──────── Material to process
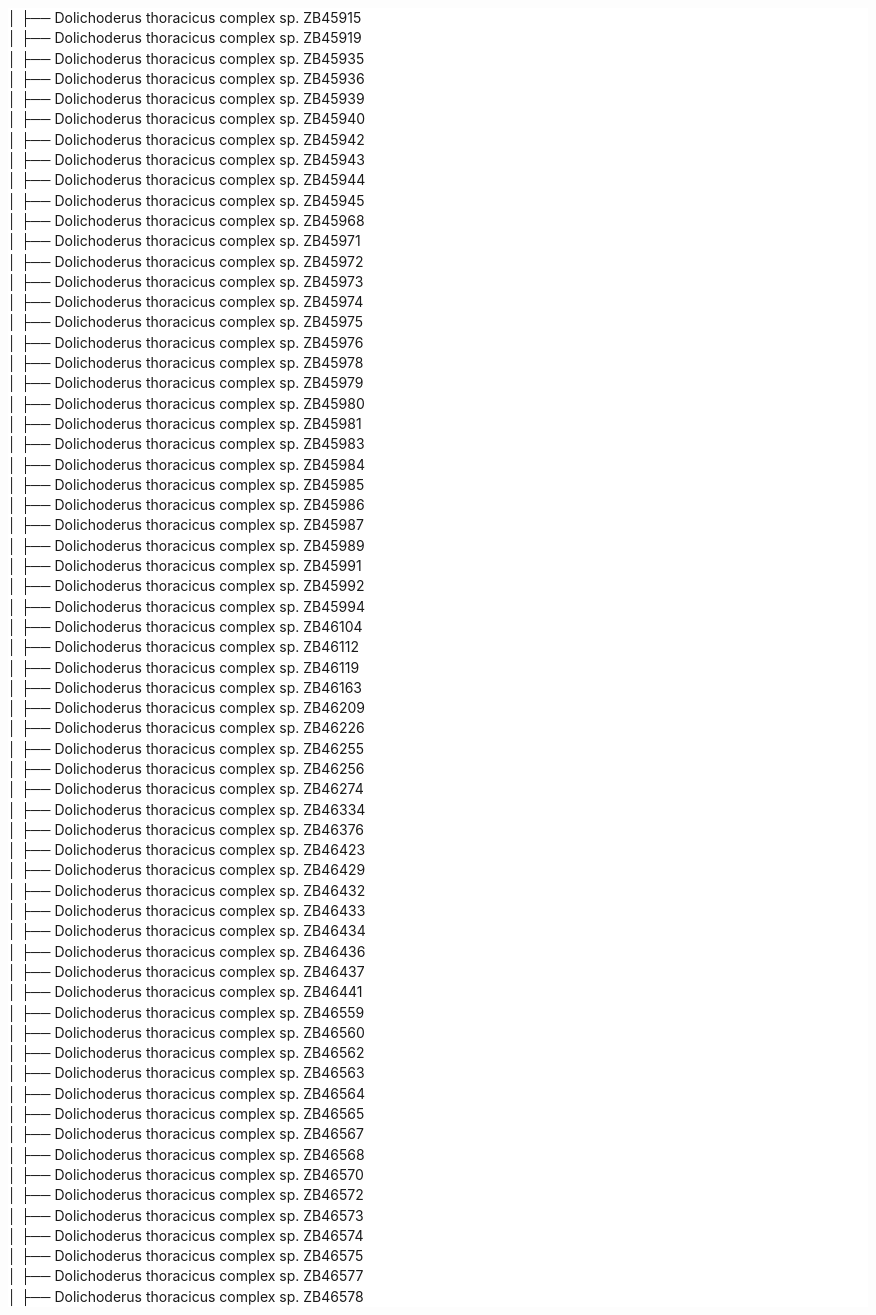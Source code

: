 │   ├── Dolichoderus thoracicus complex sp. ZB45915<br />
│   ├── Dolichoderus thoracicus complex sp. ZB45919<br />
│   ├── Dolichoderus thoracicus complex sp. ZB45935<br />
│   ├── Dolichoderus thoracicus complex sp. ZB45936<br />
│   ├── Dolichoderus thoracicus complex sp. ZB45939<br />
│   ├── Dolichoderus thoracicus complex sp. ZB45940<br />
│   ├── Dolichoderus thoracicus complex sp. ZB45942<br />
│   ├── Dolichoderus thoracicus complex sp. ZB45943<br />
│   ├── Dolichoderus thoracicus complex sp. ZB45944<br />
│   ├── Dolichoderus thoracicus complex sp. ZB45945<br />
│   ├── Dolichoderus thoracicus complex sp. ZB45968<br />
│   ├── Dolichoderus thoracicus complex sp. ZB45971<br />
│   ├── Dolichoderus thoracicus complex sp. ZB45972<br />
│   ├── Dolichoderus thoracicus complex sp. ZB45973<br />
│   ├── Dolichoderus thoracicus complex sp. ZB45974<br />
│   ├── Dolichoderus thoracicus complex sp. ZB45975<br />
│   ├── Dolichoderus thoracicus complex sp. ZB45976<br />
│   ├── Dolichoderus thoracicus complex sp. ZB45978<br />
│   ├── Dolichoderus thoracicus complex sp. ZB45979<br />
│   ├── Dolichoderus thoracicus complex sp. ZB45980<br />
│   ├── Dolichoderus thoracicus complex sp. ZB45981<br />
│   ├── Dolichoderus thoracicus complex sp. ZB45983<br />
│   ├── Dolichoderus thoracicus complex sp. ZB45984<br />
│   ├── Dolichoderus thoracicus complex sp. ZB45985<br />
│   ├── Dolichoderus thoracicus complex sp. ZB45986<br />
│   ├── Dolichoderus thoracicus complex sp. ZB45987<br />
│   ├── Dolichoderus thoracicus complex sp. ZB45989<br />
│   ├── Dolichoderus thoracicus complex sp. ZB45991<br />
│   ├── Dolichoderus thoracicus complex sp. ZB45992<br />
│   ├── Dolichoderus thoracicus complex sp. ZB45994<br />
│   ├── Dolichoderus thoracicus complex sp. ZB46104<br />
│   ├── Dolichoderus thoracicus complex sp. ZB46112<br />
│   ├── Dolichoderus thoracicus complex sp. ZB46119<br />
│   ├── Dolichoderus thoracicus complex sp. ZB46163<br />
│   ├── Dolichoderus thoracicus complex sp. ZB46209<br />
│   ├── Dolichoderus thoracicus complex sp. ZB46226<br />
│   ├── Dolichoderus thoracicus complex sp. ZB46255<br />
│   ├── Dolichoderus thoracicus complex sp. ZB46256<br />
│   ├── Dolichoderus thoracicus complex sp. ZB46274<br />
│   ├── Dolichoderus thoracicus complex sp. ZB46334<br />
│   ├── Dolichoderus thoracicus complex sp. ZB46376<br />
│   ├── Dolichoderus thoracicus complex sp. ZB46423<br />
│   ├── Dolichoderus thoracicus complex sp. ZB46429<br />
│   ├── Dolichoderus thoracicus complex sp. ZB46432<br />
│   ├── Dolichoderus thoracicus complex sp. ZB46433<br />
│   ├── Dolichoderus thoracicus complex sp. ZB46434<br />
│   ├── Dolichoderus thoracicus complex sp. ZB46436<br />
│   ├── Dolichoderus thoracicus complex sp. ZB46437<br />
│   ├── Dolichoderus thoracicus complex sp. ZB46441<br />
│   ├── Dolichoderus thoracicus complex sp. ZB46559<br />
│   ├── Dolichoderus thoracicus complex sp. ZB46560<br />
│   ├── Dolichoderus thoracicus complex sp. ZB46562<br />
│   ├── Dolichoderus thoracicus complex sp. ZB46563<br />
│   ├── Dolichoderus thoracicus complex sp. ZB46564<br />
│   ├── Dolichoderus thoracicus complex sp. ZB46565<br />
│   ├── Dolichoderus thoracicus complex sp. ZB46567<br />
│   ├── Dolichoderus thoracicus complex sp. ZB46568<br />
│   ├── Dolichoderus thoracicus complex sp. ZB46570<br />
│   ├── Dolichoderus thoracicus complex sp. ZB46572<br />
│   ├── Dolichoderus thoracicus complex sp. ZB46573<br />
│   ├── Dolichoderus thoracicus complex sp. ZB46574<br />
│   ├── Dolichoderus thoracicus complex sp. ZB46575<br />
│   ├── Dolichoderus thoracicus complex sp. ZB46577<br />
│   ├── Dolichoderus thoracicus complex sp. ZB46578<br />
────────────────
_Problem statement_
Print each record exactly as it stands, skipping the pictures.

_Your solution_
Source code

: │   ├── Dolichoderus thoracicus complex sp. ZB45915<br />
│   ├── Dolichoderus thoracicus complex sp. ZB45919<br />
│   ├── Dolichoderus thoracicus complex sp. ZB45935<br />
│   ├── Dolichoderus thoracicus complex sp. ZB45936<br />
│   ├── Dolichoderus thoracicus complex sp. ZB45939<br />
│   ├── Dolichoderus thoracicus complex sp. ZB45940<br />
│   ├── Dolichoderus thoracicus complex sp. ZB45942<br />
│   ├── Dolichoderus thoracicus complex sp. ZB45943<br />
│   ├── Dolichoderus thoracicus complex sp. ZB45944<br />
│   ├── Dolichoderus thoracicus complex sp. ZB45945<br />
│   ├── Dolichoderus thoracicus complex sp. ZB45968<br />
│   ├── Dolichoderus thoracicus complex sp. ZB45971<br />
│   ├── Dolichoderus thoracicus complex sp. ZB45972<br />
│   ├── Dolichoderus thoracicus complex sp. ZB45973<br />
│   ├── Dolichoderus thoracicus complex sp. ZB45974<br />
│   ├── Dolichoderus thoracicus complex sp. ZB45975<br />
│   ├── Dolichoderus thoracicus complex sp. ZB45976<br />
│   ├── Dolichoderus thoracicus complex sp. ZB45978<br />
│   ├── Dolichoderus thoracicus complex sp. ZB45979<br />
│   ├── Dolichoderus thoracicus complex sp. ZB45980<br />
│   ├── Dolichoderus thoracicus complex sp. ZB45981<br />
│   ├── Dolichoderus thoracicus complex sp. ZB45983<br />
│   ├── Dolichoderus thoracicus complex sp. ZB45984<br />
│   ├── Dolichoderus thoracicus complex sp. ZB45985<br />
│   ├── Dolichoderus thoracicus complex sp. ZB45986<br />
│   ├── Dolichoderus thoracicus complex sp. ZB45987<br />
│   ├── Dolichoderus thoracicus complex sp. ZB45989<br />
│   ├── Dolichoderus thoracicus complex sp. ZB45991<br />
│   ├── Dolichoderus thoracicus complex sp. ZB45992<br />
│   ├── Dolichoderus thoracicus complex sp. ZB45994<br />
│   ├── Dolichoderus thoracicus complex sp. ZB46104<br />
│   ├── Dolichoderus thoracicus complex sp. ZB46112<br />
│   ├── Dolichoderus thoracicus complex sp. ZB46119<br />
│   ├── Dolichoderus thoracicus complex sp. ZB46163<br />
│   ├── Dolichoderus thoracicus complex sp. ZB46209<br />
│   ├── Dolichoderus thoracicus complex sp. ZB46226<br />
│   ├── Dolichoderus thoracicus complex sp. ZB46255<br />
│   ├── Dolichoderus thoracicus complex sp. ZB46256<br />
│   ├── Dolichoderus thoracicus complex sp. ZB46274<br />
│   ├── Dolichoderus thoracicus complex sp. ZB46334<br />
│   ├── Dolichoderus thoracicus complex sp. ZB46376<br />
│   ├── Dolichoderus thoracicus complex sp. ZB46423<br />
│   ├── Dolichoderus thoracicus complex sp. ZB46429<br />
│   ├── Dolichoderus thoracicus complex sp. ZB46432<br />
│   ├── Dolichoderus thoracicus complex sp. ZB46433<br />
│   ├── Dolichoderus thoracicus complex sp. ZB46434<br />
│   ├── Dolichoderus thoracicus complex sp. ZB46436<br />
│   ├── Dolichoderus thoracicus complex sp. ZB46437<br />
│   ├── Dolichoderus thoracicus complex sp. ZB46441<br />
│   ├── Dolichoderus thoracicus complex sp. ZB46559<br />
│   ├── Dolichoderus thoracicus complex sp. ZB46560<br />
│   ├── Dolichoderus thoracicus complex sp. ZB46562<br />
│   ├── Dolichoderus thoracicus complex sp. ZB46563<br />
│   ├── Dolichoderus thoracicus complex sp. ZB46564<br />
│   ├── Dolichoderus thoracicus complex sp. ZB46565<br />
│   ├── Dolichoderus thoracicus complex sp. ZB46567<br />
│   ├── Dolichoderus thoracicus complex sp. ZB46568<br />
│   ├── Dolichoderus thoracicus complex sp. ZB46570<br />
│   ├── Dolichoderus thoracicus complex sp. ZB46572<br />
│   ├── Dolichoderus thoracicus complex sp. ZB46573<br />
│   ├── Dolichoderus thoracicus complex sp. ZB46574<br />
│   ├── Dolichoderus thoracicus complex sp. ZB46575<br />
│   ├── Dolichoderus thoracicus complex sp. ZB46577<br />
│   ├── Dolichoderus thoracicus complex sp. ZB46578<br />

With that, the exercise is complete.